BEGIN
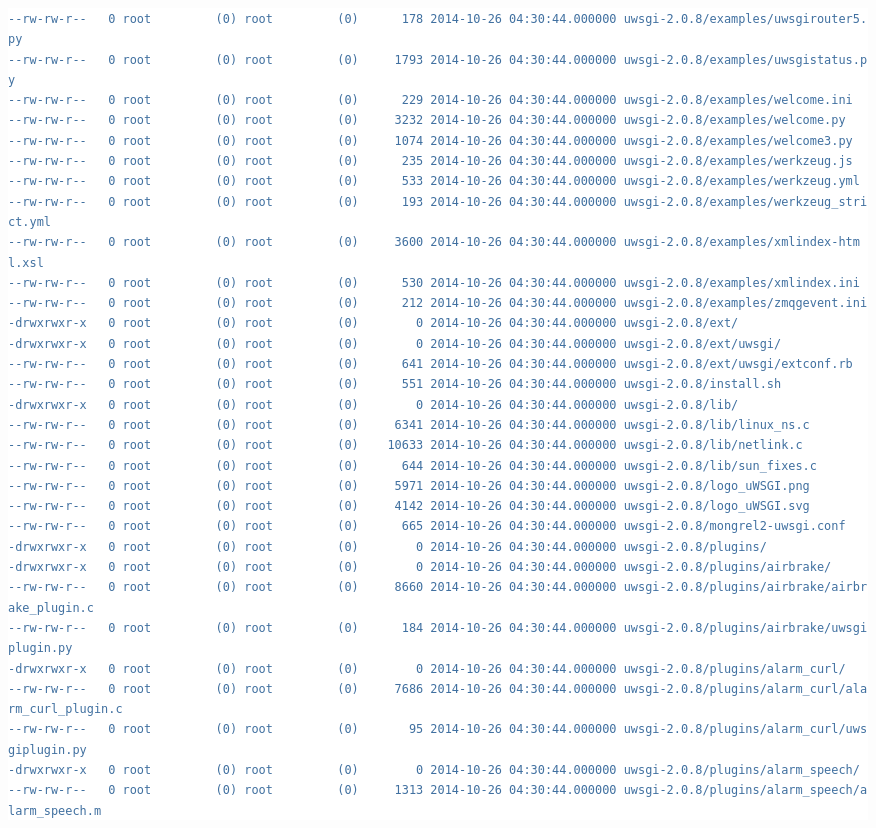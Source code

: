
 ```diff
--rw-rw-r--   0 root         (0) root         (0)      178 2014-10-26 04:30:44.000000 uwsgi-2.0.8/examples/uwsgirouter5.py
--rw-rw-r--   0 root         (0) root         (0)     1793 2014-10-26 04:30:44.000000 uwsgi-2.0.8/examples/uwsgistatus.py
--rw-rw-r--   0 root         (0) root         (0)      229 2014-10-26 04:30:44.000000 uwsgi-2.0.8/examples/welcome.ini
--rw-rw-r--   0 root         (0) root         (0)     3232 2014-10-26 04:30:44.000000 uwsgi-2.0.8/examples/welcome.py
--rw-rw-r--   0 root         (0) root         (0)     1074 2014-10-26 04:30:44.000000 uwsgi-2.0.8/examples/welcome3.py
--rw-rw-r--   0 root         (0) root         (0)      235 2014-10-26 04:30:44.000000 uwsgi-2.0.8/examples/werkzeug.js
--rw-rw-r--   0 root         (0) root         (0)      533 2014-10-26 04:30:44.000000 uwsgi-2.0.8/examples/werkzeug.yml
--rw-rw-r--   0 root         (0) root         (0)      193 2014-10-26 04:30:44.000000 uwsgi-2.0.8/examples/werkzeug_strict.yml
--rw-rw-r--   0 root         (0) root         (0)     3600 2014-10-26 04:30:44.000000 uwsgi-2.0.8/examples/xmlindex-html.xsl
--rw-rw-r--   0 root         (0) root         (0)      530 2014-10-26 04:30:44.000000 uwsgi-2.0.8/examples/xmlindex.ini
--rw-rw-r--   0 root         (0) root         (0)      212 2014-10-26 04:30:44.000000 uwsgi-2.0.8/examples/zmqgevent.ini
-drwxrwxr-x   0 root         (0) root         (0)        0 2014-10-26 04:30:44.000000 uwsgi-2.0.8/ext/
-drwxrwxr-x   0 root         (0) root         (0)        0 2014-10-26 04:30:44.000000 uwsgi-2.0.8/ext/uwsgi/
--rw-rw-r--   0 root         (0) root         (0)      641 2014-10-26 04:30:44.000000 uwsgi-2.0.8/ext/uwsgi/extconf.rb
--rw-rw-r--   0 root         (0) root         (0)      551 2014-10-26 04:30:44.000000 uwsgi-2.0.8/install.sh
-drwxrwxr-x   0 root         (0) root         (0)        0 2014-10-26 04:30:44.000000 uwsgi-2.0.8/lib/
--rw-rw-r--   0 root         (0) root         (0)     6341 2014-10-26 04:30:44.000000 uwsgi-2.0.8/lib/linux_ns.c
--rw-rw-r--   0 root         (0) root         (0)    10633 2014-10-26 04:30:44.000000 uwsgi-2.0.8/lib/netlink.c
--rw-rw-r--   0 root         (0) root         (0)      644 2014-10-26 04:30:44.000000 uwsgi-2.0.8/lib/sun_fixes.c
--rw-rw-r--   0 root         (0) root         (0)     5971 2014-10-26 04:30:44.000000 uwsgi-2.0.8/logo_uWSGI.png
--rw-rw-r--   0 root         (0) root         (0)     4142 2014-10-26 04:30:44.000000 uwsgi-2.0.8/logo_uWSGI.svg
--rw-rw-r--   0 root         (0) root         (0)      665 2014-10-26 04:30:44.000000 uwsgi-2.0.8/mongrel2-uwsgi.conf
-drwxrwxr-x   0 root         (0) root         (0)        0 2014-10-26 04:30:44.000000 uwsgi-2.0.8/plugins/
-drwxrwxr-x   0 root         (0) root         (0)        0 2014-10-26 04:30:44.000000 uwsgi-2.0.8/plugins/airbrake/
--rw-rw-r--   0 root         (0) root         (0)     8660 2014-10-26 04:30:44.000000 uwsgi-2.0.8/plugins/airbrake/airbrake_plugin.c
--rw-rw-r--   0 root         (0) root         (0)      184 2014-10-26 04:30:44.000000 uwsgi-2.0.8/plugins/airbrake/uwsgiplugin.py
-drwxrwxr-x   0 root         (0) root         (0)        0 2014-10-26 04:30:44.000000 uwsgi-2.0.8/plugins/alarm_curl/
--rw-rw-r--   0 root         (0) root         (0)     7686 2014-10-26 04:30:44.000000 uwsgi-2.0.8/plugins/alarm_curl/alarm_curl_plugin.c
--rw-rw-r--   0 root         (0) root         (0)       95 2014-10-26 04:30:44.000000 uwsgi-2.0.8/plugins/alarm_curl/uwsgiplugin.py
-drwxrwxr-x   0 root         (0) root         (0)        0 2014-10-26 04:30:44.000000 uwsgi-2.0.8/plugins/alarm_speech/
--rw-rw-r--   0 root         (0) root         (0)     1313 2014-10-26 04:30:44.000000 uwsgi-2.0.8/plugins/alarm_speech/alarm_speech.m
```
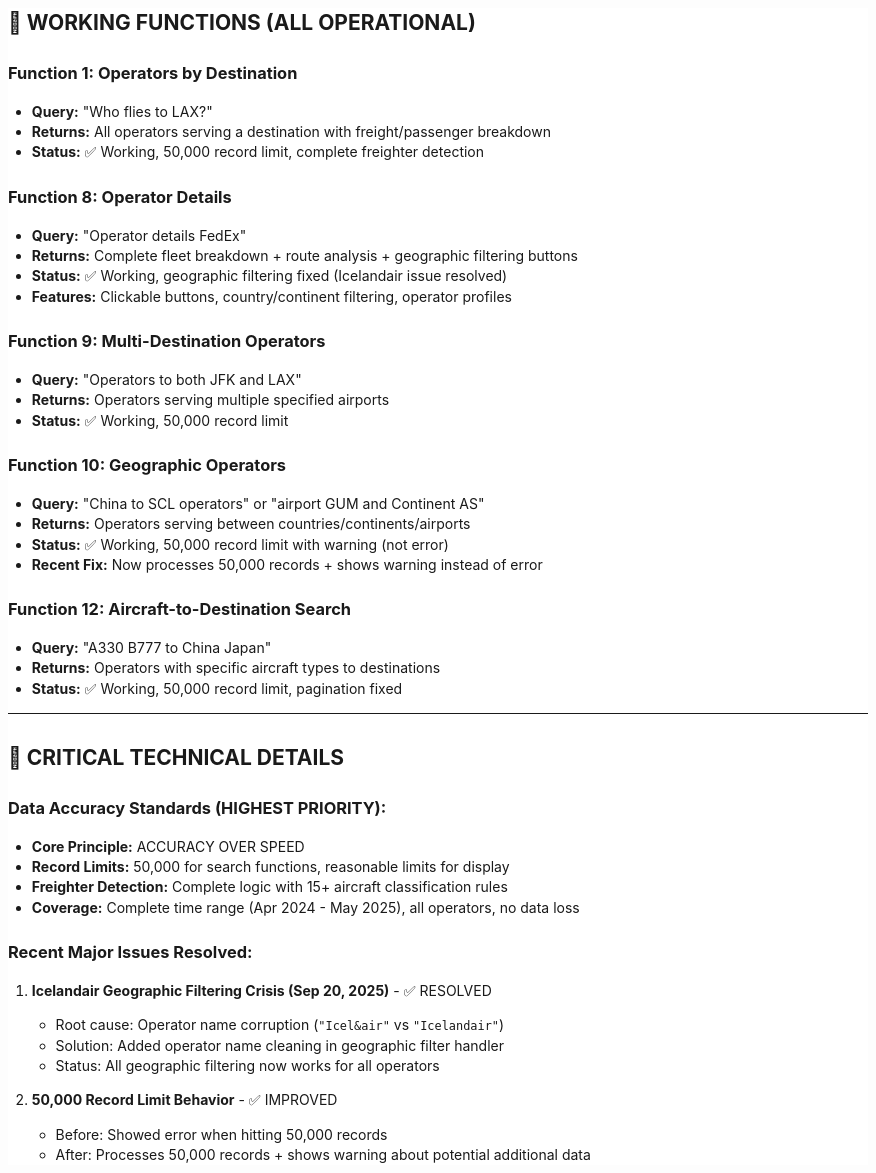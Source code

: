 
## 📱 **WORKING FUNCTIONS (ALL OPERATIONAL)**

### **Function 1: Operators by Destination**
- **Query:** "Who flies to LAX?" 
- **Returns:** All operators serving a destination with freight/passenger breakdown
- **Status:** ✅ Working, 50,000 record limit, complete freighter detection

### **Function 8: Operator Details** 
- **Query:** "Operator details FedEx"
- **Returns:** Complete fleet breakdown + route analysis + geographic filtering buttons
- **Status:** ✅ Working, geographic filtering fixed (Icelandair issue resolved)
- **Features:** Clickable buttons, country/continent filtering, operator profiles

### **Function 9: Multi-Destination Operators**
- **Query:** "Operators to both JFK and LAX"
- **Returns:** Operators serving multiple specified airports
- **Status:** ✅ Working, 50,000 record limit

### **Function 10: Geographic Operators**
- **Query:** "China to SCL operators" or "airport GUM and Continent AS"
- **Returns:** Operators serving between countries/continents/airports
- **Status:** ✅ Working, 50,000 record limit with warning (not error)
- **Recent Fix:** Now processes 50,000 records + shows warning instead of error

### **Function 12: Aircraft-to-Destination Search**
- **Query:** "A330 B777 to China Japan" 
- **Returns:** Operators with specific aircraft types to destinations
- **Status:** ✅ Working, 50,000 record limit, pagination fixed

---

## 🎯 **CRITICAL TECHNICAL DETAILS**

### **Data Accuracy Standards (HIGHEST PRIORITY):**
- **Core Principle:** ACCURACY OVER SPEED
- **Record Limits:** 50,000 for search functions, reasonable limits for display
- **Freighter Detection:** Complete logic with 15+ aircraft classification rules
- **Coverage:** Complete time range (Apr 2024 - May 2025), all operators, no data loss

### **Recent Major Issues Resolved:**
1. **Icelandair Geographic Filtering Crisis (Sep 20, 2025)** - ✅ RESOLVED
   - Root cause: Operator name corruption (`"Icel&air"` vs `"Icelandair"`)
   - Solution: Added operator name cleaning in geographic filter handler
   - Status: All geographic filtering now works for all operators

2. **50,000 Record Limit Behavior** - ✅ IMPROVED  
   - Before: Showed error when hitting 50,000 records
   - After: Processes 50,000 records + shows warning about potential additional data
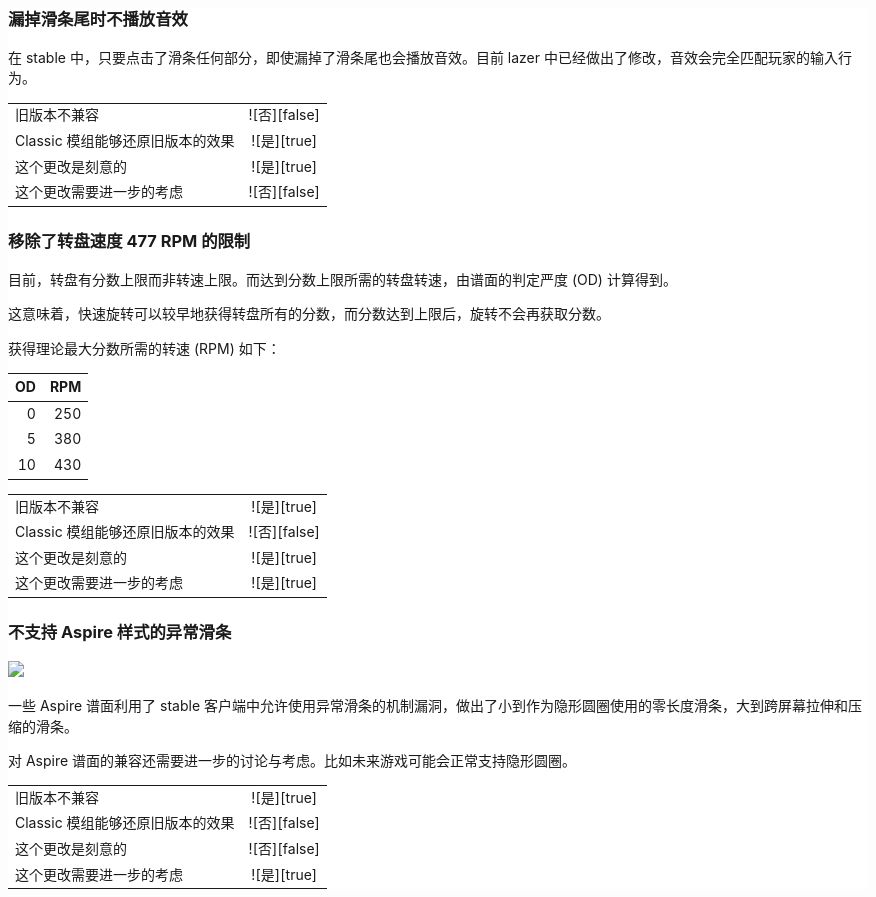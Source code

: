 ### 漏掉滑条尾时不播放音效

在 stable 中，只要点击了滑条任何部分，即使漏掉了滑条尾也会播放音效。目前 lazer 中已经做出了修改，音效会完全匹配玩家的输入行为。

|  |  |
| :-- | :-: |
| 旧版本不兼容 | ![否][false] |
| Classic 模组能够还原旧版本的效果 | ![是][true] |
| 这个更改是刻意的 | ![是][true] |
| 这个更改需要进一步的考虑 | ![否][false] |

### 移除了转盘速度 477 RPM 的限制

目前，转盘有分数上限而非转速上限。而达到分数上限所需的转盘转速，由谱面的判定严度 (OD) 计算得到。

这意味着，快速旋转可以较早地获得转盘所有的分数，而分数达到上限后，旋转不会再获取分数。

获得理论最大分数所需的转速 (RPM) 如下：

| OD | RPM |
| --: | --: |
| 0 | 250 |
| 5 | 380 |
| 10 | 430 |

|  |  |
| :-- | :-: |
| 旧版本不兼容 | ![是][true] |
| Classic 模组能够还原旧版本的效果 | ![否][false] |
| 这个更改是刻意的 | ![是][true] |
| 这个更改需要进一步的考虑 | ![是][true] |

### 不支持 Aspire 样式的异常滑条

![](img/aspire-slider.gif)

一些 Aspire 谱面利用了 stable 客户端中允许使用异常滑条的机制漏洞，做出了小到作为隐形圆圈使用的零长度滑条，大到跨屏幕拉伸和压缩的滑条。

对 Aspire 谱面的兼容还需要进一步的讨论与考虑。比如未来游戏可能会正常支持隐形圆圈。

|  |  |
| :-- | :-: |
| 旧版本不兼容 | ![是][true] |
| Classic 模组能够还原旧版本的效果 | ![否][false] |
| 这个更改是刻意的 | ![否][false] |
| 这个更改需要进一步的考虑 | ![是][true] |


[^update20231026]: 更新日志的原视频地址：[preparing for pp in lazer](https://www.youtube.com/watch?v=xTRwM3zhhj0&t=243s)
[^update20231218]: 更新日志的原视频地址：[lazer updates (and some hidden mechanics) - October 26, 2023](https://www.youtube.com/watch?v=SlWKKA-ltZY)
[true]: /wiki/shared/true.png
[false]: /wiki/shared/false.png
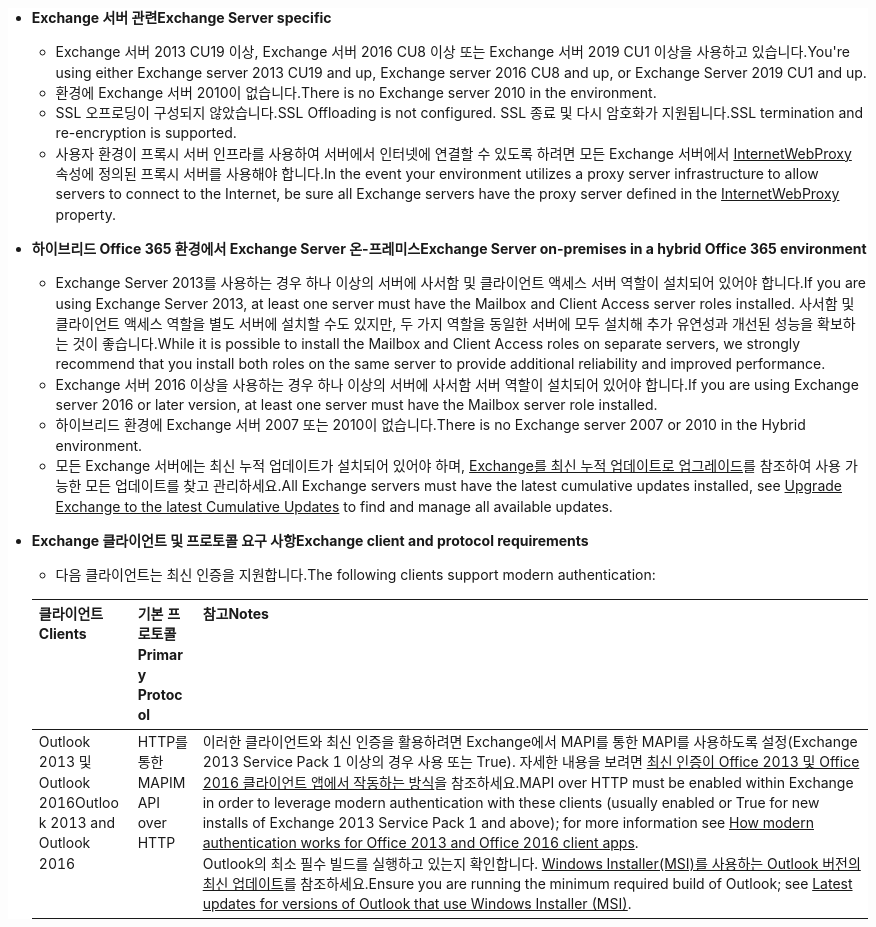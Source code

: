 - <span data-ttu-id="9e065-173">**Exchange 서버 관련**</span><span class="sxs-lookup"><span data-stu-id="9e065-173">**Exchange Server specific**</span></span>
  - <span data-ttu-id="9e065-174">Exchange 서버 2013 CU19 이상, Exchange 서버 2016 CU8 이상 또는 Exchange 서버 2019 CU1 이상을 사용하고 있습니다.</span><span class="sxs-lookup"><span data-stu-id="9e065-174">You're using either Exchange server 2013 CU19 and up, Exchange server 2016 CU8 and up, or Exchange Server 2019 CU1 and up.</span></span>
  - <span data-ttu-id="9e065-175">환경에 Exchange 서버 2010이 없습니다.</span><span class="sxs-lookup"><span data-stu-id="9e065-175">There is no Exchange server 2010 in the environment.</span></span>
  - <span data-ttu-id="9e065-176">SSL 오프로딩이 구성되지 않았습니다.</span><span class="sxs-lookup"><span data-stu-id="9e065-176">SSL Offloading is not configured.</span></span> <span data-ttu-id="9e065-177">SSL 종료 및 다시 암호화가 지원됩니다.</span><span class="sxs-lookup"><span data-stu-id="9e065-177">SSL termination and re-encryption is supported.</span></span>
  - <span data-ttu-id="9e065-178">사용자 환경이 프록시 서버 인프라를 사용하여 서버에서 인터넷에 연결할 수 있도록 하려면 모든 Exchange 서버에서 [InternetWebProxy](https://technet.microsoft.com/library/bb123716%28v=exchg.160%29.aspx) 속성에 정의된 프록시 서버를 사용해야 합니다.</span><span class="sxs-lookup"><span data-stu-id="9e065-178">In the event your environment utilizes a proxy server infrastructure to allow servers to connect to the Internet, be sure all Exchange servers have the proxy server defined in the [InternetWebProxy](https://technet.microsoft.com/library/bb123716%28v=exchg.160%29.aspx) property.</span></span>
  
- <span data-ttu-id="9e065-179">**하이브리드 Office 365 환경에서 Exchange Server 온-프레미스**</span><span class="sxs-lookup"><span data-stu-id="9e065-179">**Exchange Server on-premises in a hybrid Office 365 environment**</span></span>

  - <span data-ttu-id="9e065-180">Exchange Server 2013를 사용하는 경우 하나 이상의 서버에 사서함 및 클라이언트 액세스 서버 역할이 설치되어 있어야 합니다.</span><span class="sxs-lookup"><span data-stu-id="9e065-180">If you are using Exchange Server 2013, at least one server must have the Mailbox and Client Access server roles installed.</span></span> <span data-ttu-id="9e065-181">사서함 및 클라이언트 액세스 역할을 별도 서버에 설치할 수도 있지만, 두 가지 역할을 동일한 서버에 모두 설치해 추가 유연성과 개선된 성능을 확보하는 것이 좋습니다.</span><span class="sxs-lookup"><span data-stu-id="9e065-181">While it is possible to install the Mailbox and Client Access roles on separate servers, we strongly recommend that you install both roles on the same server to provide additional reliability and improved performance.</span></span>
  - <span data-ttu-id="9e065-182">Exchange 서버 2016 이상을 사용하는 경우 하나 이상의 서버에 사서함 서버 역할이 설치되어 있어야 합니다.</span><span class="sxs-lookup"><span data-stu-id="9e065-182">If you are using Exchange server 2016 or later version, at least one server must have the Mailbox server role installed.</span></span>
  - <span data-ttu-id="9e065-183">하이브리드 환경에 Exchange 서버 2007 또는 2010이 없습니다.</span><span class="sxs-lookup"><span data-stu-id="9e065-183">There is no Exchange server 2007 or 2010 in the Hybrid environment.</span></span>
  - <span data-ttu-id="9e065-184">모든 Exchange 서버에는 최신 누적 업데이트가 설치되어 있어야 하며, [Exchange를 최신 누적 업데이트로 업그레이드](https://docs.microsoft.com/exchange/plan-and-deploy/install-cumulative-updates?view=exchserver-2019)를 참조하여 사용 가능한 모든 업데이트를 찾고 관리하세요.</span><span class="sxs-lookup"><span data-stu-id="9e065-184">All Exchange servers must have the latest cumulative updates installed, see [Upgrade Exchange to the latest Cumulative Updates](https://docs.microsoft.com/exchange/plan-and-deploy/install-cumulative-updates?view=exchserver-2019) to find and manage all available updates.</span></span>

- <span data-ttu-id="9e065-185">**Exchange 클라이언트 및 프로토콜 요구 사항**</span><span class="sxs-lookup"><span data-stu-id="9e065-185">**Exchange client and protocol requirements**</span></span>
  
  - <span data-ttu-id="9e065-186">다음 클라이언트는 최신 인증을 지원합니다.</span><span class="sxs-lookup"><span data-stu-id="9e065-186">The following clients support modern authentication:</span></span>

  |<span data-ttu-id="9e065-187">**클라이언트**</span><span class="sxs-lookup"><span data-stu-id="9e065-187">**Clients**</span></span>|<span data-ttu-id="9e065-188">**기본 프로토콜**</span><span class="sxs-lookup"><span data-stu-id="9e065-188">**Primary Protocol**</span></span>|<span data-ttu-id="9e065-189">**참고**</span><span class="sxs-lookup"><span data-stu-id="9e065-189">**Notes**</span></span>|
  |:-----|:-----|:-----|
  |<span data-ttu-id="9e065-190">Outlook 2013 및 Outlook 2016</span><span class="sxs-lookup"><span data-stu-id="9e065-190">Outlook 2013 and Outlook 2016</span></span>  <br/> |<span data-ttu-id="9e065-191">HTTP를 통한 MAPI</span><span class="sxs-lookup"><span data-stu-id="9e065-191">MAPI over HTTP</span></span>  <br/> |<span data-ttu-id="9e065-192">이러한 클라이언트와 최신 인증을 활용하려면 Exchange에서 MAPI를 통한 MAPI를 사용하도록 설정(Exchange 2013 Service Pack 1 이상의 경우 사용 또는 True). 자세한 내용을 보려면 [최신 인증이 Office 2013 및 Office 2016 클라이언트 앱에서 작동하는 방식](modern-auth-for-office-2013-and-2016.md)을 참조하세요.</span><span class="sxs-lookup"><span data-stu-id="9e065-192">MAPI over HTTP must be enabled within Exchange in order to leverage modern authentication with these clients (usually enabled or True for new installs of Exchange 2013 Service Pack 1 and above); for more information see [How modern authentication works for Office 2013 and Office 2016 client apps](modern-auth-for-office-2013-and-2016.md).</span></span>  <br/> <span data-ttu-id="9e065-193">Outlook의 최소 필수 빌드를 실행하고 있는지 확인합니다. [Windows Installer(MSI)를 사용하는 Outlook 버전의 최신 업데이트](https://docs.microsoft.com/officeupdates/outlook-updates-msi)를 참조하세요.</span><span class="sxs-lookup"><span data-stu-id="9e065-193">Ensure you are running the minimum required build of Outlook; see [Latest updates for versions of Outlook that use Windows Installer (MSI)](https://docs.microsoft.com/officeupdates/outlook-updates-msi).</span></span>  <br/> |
END
→ **Exercise description**:
When the entries above show the word "watch" in a line, copy that line out.

→ **Result of this exercise**:
[^update20231026]: 更新日志的原视频地址：[preparing for pp in lazer](https://www.youtube.com/watch?v=xTRwM3zhhj0&t=243s)
[^update20231218]: 更新日志的原视频地址：[lazer updates (and some hidden mechanics) - October 26, 2023](https://www.youtube.com/watch?v=SlWKKA-ltZY)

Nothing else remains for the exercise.